Mortgage rates remaining in the 7 percent range along with high construction costs continued to limit builder sentiment this month, according to the National Association of Home Builders/Wells Fargo Housing Market Index.
Mortgage rates fell for the third straight week for the week of June 20, according to Freddie Mac, amid signs of falling inflation and expectations of a future Fed rate cut. A 30-year fixed rate mortgage was listed at 6.87 percent, while the 15-year fixed rate was 6.13 percent. “These lower mortgage rates coupled with the gradually improving building supply bodes well for the housing market,” according to Freddie Mac.
All three components of the Housing Market Index fell to below 50, indicating that more builders see conditions as poor than good. The index charting current sales conditions fell three points to 48, while the component tracking sales expectations in the next six months fell four points to 47. The gauge tracking traffic of prospective buyers fell two points to 28. Builder confidence in the single-family home market was 43 this month, down two points from May and its lowest reading in seven months.
“Persistently high mortgage rates are keeping many prospective buyers on the sidelines,” said NAHB Chair Carl Harris. “Home builders are also dealing with higher rates for construction and development loans, chronic labor shortages and a dearth of buildable lots.”
NAHB Chief Economist Robert Dietz noted shelter inflation, which increased this month at a 5.4 percent annual clip, is making it harder for the Federal Reserve to reduce inflation to its target 2 percent. “The best way to bring down shelter inflation and push the overall inflation rate down to the 2 percent range is to increase the nation’s housing supply,” Dietz noted. “A more favorable interest rate environment for construction and development loans would help to achieve this aim.”

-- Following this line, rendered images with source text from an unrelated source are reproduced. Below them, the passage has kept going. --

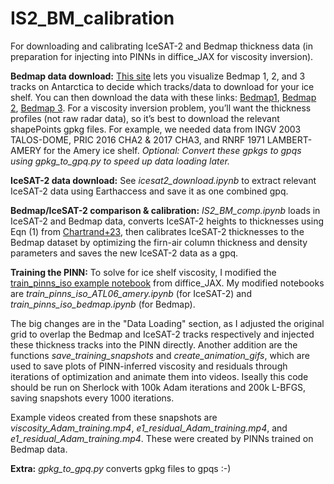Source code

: # IS2_BM_calibration
For downloading and calibrating IceSAT-2 and Bedmap thickness data (in preparation for injecting into PINNs in diffice_JAX for viscosity inversion).

**Bedmap data download:** [This site](https://bedmap.scar.org/) lets you visualize Bedmap 1, 2, and 3 tracks on Antarctica to decide which tracks/data to download for your ice shelf. You can then download the data with these links: [Bedmap1](https://ramadda.data.bas.ac.uk/repository/entry/show?entryid=synth:925ac4ec-2a9d-461a-bfaa-6314eb0888c8:L0JFRE1BUDFfMTk2Ni0yMDAwX0FJUl9CTTE=), [Bedmap 2](https://ramadda.data.bas.ac.uk/repository/entry/show?entryid=0f90d926-99ce-43c9-b536-0c7791d1728b), [Bedmap 3](https://ramadda.data.bas.ac.uk/repository/entry/show?entryid=a72a50c6-a829-4e12-9f9a-5a683a1acc4a). For a viscosity inversion problem, you’ll want the thickness profiles (not raw radar data), so it’s best to download the relevant shapePoints gpkg files. For example, we needed data from INGV 2003 TALOS-DOME, PRIC 2016 CHA2 & 2017 CHA3, and RNRF 1971 LAMBERT-AMERY for the Amery ice shelf. 
*Optional: Convert these gpkgs to gpqs using gpkg_to_gpq.py to speed up data loading later.*

**IceSAT-2 data download:** See *icesat2_download.ipynb* to extract relevant IceSAT-2 data using Earthaccess and save it as one combined gpq.

**Bedmap/IceSAT-2 comparison & calibration:** *IS2_BM_comp.ipynb* loads in IceSAT-2 and Bedmap data, converts IceSAT-2 heights to thicknesses using Eqn (1) from [Chartrand+23](https://www.cambridge.org/core/journals/journal-of-glaciology/article/comparison-of-contemporaneous-airborne-altimetry-and-icethickness-measurements-of-antarctic-ice-shelves/6D47F810CA81FB90827EDED14107E853), then calibrates IceSAT-2 thicknesses to the Bedmap dataset by optimizing the firn-air column thickness and density parameters and saves the new IceSAT-2 data as a gpq.

**Training the PINN:** To solve for ice shelf viscosity, I modified the [train_pinns_iso example notebook](https://github.com/YaoGroup/DIFFICE_jax/blob/main/examples/colab/train_pinns_iso.ipynb) from diffice_JAX. My modified notebooks are *train_pinns_iso_ATL06_amery.ipynb* (for IceSAT-2) and *train_pinns_iso_bedmap.ipynb* (for Bedmap). 

The big changes are in the "Data Loading" section, as I adjusted the original grid to overlap the Bedmap and IceSAT-2 tracks respectively and injected these thickness tracks into the PINN directly. 
Another addition are the functions *save_training_snapshots* and *create_animation_gifs*, which are used to save plots of PINN-inferred viscosity and residuals through iterations of optimization and animate them into videos. Iseally this code should be run on Sherlock with 100k Adam iterations and 200k L-BFGS, saving snapshots every 1000 iterations.

Example videos created from these snapshots are *viscosity_Adam_training.mp4*, *e1_residual_Adam_training.mp4*, and *e1_residual_Adam_training.mp4*. These were created by PINNs trained on Bedmap data.

**Extra:** *gpkg_to_gpq.py* converts gpkg files to gpqs :-)
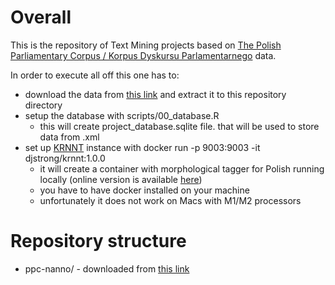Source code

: # Overall

This is the repository of Text Mining projects based on [The Polish Parliamentary Corpus / Korpus Dyskursu Parlamentarnego](https://clip.ipipan.waw.pl/PPC) data.

In order to execute all off this one has to:

- download the data from [this link](https://manage.legis.nlp.ipipan.waw.pl/download/ppc-anno.tar.gz) and extract it to this repository directory
- setup the database with scripts/00_database.R
  - this will create project_database.sqlite file. that will be used to store data from .xml
- set up [KRNNT](https://github.com/kwrobel-nlp/krnnt/tree/master) instance with docker run -p 9003:9003 -it djstrong/krnnt:1.0.0
  - it will create a container with morphological tagger for Polish running locally (online version is available [here](https://krnnt-f3esrhez2q-ew.a.run.app/))
  - you have to have docker installed on your machine
  - unfortunately it does not work on Macs with M1/M2 processors

# Repository structure

- ppc-nanno/ - downloaded from [this link](https://manage.legis.nlp.ipipan.waw.pl/download/ppc-anno.tar.gz)

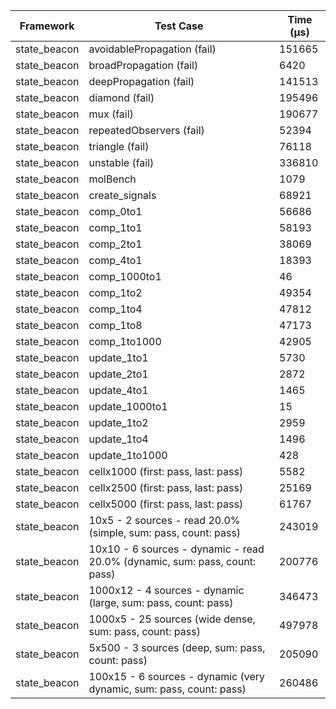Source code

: | Framework | Test Case | Time (μs) |
| --- | --- | --- |
| state_beacon | avoidablePropagation (fail) | 151665 |
| state_beacon | broadPropagation (fail) | 6420 |
| state_beacon | deepPropagation (fail) | 141513 |
| state_beacon | diamond (fail) | 195496 |
| state_beacon | mux (fail) | 190677 |
| state_beacon | repeatedObservers (fail) | 52394 |
| state_beacon | triangle (fail) | 76118 |
| state_beacon | unstable (fail) | 336810 |
| state_beacon | molBench | 1079 |
| state_beacon | create_signals | 68921 |
| state_beacon | comp_0to1 | 56686 |
| state_beacon | comp_1to1 | 58193 |
| state_beacon | comp_2to1 | 38069 |
| state_beacon | comp_4to1 | 18393 |
| state_beacon | comp_1000to1 | 46 |
| state_beacon | comp_1to2 | 49354 |
| state_beacon | comp_1to4 | 47812 |
| state_beacon | comp_1to8 | 47173 |
| state_beacon | comp_1to1000 | 42905 |
| state_beacon | update_1to1 | 5730 |
| state_beacon | update_2to1 | 2872 |
| state_beacon | update_4to1 | 1465 |
| state_beacon | update_1000to1 | 15 |
| state_beacon | update_1to2 | 2959 |
| state_beacon | update_1to4 | 1496 |
| state_beacon | update_1to1000 | 428 |
| state_beacon | cellx1000 (first: pass, last: pass) | 5582 |
| state_beacon | cellx2500 (first: pass, last: pass) | 25169 |
| state_beacon | cellx5000 (first: pass, last: pass) | 61767 |
| state_beacon | 10x5 - 2 sources - read 20.0% (simple, sum: pass, count: pass) | 243019 |
| state_beacon | 10x10 - 6 sources - dynamic - read 20.0% (dynamic, sum: pass, count: pass) | 200776 |
| state_beacon | 1000x12 - 4 sources - dynamic (large, sum: pass, count: pass) | 346473 |
| state_beacon | 1000x5 - 25 sources (wide dense, sum: pass, count: pass) | 497978 |
| state_beacon | 5x500 - 3 sources (deep, sum: pass, count: pass) | 205090 |
| state_beacon | 100x15 - 6 sources - dynamic (very dynamic, sum: pass, count: pass) | 260486 |
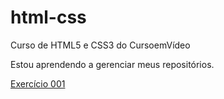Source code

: # html-css
 Curso de HTML5 e CSS3 do CursoemVídeo

 Estou aprendendo a gerenciar meus repositórios.

 <a href="https://diego-oliveira-dev.github.io/html-css/exercícios/ex001/index.html">Exercício 001</a>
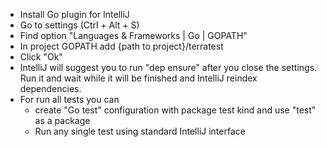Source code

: - Install Go plugin for IntelliJ
- Go to settings (Ctrl + Alt + S)
- Find option "Languages & Frameworks | Go | GOPATH"
- In project GOPATH add {path to project}/terratest
- Click "Ok"
- IntelliJ will suggest you to run "dep ensure" after you close the settings. Run it and wait while it will be finished and IntelliJ reindex dependencies.
- For run all tests you can
    - create "Go test" configuration with package test kind and use "test" as a package
    - Run any single test using standard IntelliJ interface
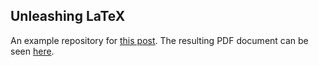 ## Unleashing LaTeX

An example repository for [this post](http://nuncaalaprimera.com/?p=412). The resulting PDF document can be seen [here](https://github.com/gjulianm/UnleashingLaTeX/blob/master/document.pdf).
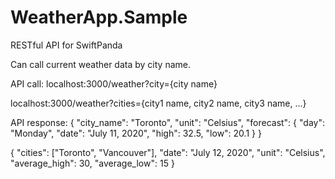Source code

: # WeatherApp.Sample

RESTful API for SwiftPanda

Can call current weather data by city name. 

API call:
localhost:3000/weather?city={city name}

localhost:3000/weather?cities={city1 name, city2 name, city3 name, ...}

API response:
{
    "city_name": "Toronto",
    "unit": "Celsius",
    "forecast":
         {
             "day":  "Monday",
             "date": "July 11, 2020",
             "high": 32.5,
             "low":  20.1
         }
}

{
    "cities": ["Toronto", "Vancouver"],
    "date": "July 12, 2020",
    "unit": "Celsius",
    "average_high": 30,
    "average_low": 15
}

According to the Census Bureau, there were 1.386 million private housing units authorized by building permits last month, down 3.8 percent from 1.440 million and 9.5 percent under the May 2023 rate of 1.532 million. There were 1.514 million privately-owned housing completions last month, down 8.4 percent from 1.652 million in May.

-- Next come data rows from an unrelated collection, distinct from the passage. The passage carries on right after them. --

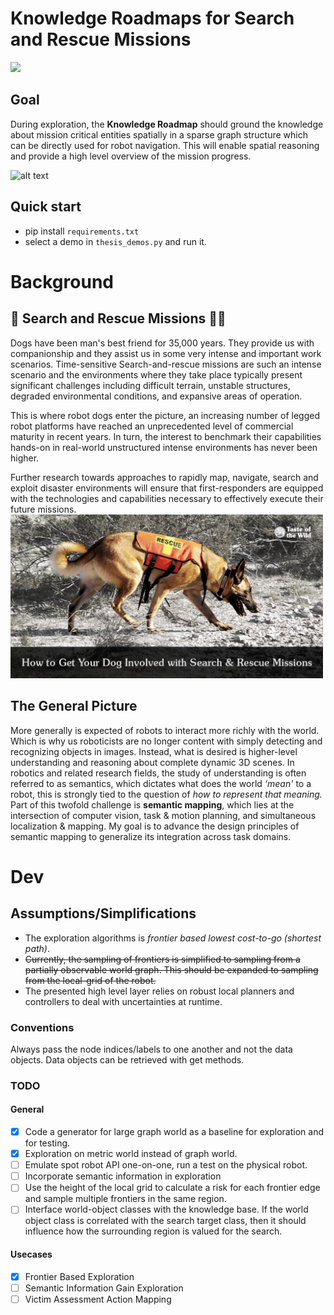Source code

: # Knowledge Roadmaps for Search and Rescue Missions 
![](https://github.com/h0uter/knowledge-roadmap/workflows/Project%20Tests/badge.svg)
## Goal
During exploration, the **Knowledge Roadmap** should ground the knowledge about mission critical entities spatially in a sparse graph structure which can be directly used for robot navigation.
This will enable spatial reasoning and provide a high level overview of the mission progress.

<img src="documentation/2022-02-01 sampling exploration.gif" alt="alt text" width="700" height="whatever">

## Quick start
- pip install `requirements.txt`
- select a demo in `thesis_demos.py` and run it.

# Background
## 🤖 Search and Rescue Missions 🐕‍🦺
Dogs have been man's best friend for 35,000 years.
They provide us with companionship and they assist us in some very intense and important work scenarios.
Time-sensitive Search-and-rescue missions are such an intense scenario and the environments where they take place typically present significant challenges including difficult terrain, unstable structures, degraded environmental conditions, and expansive areas of operation.

This is where robot dogs enter the picture, an increasing number of legged robot platforms have reached an unprecedented level of commercial maturity in recent years. 
In turn, the interest to benchmark their capabilities hands-on in real-world unstructured intense environments has never been higher.

Further research towards approaches to rapidly map, navigate, search and exploit disaster environments will ensure that first-responders are equipped with the technologies and capabilities necessary to effectively execute their future missions.
<img src="documentation/dog.jpg" alt="alt text" width="500" height="whatever">

## The General Picture
More generally is expected of robots to interact more richly with the world. Which is why us roboticists are no longer content with simply detecting and recognizing objects in images. Instead, what is desired is higher-level understanding and reasoning about complete dynamic 3D scenes. 
In robotics and related research fields, the study of understanding is often referred to as semantics, which dictates what does the world _‘mean'_ to a robot, this is strongly tied to the question of _how to represent that meaning._ Part of this twofold challenge is **semantic mapping**, which lies at the intersection of computer vision, task & motion planning, and simultaneous localization & mapping. 
My goal is to advance the design principles of semantic mapping to generalize its integration across task domains.


# Dev
## Assumptions/Simplifications
- The exploration algorithms is _frontier based lowest cost-to-go (shortest path)_. 
- ~~Currently, the sampling of frontiers is simplified to sampling from a partially observable world graph. This should be expanded to sampling from the local-grid of the robot.~~
- The presented high level layer relies on robust local planners and controllers to deal with uncertainties at runtime.
  

### Conventions
Always pass the node indices/labels to one another and not the data objects. 
Data objects can be retrieved with get methods.

### TODO

#### General
- [X] Code a generator for large graph world as a baseline for exploration and for testing.
- [X] Exploration on metric world instead of graph world.
- [ ] Emulate spot robot API one-on-one, run a test on the physical robot.
- [ ] Incorporate semantic information in exploration 
- [ ] Use the height of the local grid to calculate a risk for each frontier edge and sample multiple frontiers in the same region.
- [ ] Interface world-object classes with the knowledge base. If the world object class is correlated with the search target class, then it should influence how the surrounding region is valued for the search.

#### Usecases
- [X] Frontier Based Exploration
- [ ] Semantic Information Gain Exploration
- [ ] Victim Assessment Action Mapping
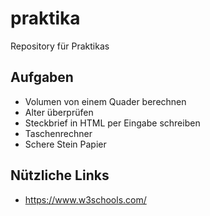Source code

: # praktika
Repository für Praktikas

## Aufgaben

- Volumen von einem Quader berechnen
- Alter überprüfen
- Steckbrief in HTML per Eingabe schreiben
- Taschenrechner
- Schere Stein Papier



## Nützliche Links

- https://www.w3schools.com/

Other report findings included:
- There were 1.027 million single-family housing completions, down 8.5 percent below 1.122 million in April.
- There were 949,000 single-family authorizations in May, according to the Census Bureau, 3 percent under the 977,000 authorized in April.
- There were 1.277 million privately-owned housing starts last month, 5.5 percent under 1.352 million in April and 19.3 percent below 1.583 million in May 2023.